TASK DESCRIPTION: Which lines of the entries below contain the string "compute"? Copy each one.

Data excerpts
*** Block opens ***

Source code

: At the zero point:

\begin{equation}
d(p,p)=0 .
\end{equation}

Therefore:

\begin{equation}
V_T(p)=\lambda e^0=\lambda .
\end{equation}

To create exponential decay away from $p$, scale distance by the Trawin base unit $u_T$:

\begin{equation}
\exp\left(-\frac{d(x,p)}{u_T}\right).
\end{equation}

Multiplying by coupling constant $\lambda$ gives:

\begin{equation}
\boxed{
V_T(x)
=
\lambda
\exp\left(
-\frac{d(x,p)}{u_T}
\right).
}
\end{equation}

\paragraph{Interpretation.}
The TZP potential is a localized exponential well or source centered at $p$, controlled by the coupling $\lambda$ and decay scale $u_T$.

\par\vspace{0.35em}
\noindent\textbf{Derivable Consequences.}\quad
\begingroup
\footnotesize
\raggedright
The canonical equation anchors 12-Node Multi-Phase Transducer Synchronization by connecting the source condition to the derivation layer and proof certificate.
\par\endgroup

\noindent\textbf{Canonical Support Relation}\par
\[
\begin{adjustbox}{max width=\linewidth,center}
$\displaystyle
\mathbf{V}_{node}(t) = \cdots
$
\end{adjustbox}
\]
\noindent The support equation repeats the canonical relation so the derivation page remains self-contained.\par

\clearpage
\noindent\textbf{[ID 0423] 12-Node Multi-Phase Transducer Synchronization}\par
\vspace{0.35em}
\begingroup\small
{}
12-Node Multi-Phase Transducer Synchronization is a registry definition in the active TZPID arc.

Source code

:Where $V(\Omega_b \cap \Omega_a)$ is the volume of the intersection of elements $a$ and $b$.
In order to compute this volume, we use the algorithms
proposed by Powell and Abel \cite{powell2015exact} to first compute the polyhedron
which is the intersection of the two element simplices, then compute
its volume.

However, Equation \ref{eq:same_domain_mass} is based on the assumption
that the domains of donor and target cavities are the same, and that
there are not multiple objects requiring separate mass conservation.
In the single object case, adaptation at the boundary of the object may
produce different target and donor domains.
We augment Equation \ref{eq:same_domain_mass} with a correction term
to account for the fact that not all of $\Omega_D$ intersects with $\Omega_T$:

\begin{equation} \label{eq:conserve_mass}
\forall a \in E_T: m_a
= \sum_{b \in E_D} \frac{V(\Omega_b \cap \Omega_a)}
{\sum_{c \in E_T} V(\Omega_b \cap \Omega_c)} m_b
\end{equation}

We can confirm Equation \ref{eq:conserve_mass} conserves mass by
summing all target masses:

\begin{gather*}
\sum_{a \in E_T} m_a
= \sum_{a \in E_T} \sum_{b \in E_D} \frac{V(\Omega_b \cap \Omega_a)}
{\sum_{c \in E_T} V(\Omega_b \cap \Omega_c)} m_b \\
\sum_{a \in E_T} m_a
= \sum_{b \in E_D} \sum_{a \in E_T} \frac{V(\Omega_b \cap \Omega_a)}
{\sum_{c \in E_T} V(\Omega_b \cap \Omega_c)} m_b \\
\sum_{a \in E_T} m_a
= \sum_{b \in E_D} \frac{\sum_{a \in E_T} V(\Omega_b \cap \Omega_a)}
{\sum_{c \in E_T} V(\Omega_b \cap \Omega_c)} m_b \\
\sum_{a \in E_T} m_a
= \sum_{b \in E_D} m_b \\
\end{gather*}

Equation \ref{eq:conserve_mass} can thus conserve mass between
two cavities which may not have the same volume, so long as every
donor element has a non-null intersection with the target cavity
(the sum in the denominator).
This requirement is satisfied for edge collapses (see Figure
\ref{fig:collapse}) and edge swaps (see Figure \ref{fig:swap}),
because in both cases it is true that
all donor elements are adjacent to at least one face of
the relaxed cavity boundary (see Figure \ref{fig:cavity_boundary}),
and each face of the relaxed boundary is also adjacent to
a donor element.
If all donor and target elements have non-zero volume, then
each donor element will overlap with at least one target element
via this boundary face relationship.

*** Block closes ***

TASK SOLUTION:
In order to compute this volume, we use the algorithms
proposed by Powell and Abel \cite{powell2015exact} to first compute the polyhedron
which is the intersection of the two element simplices, then compute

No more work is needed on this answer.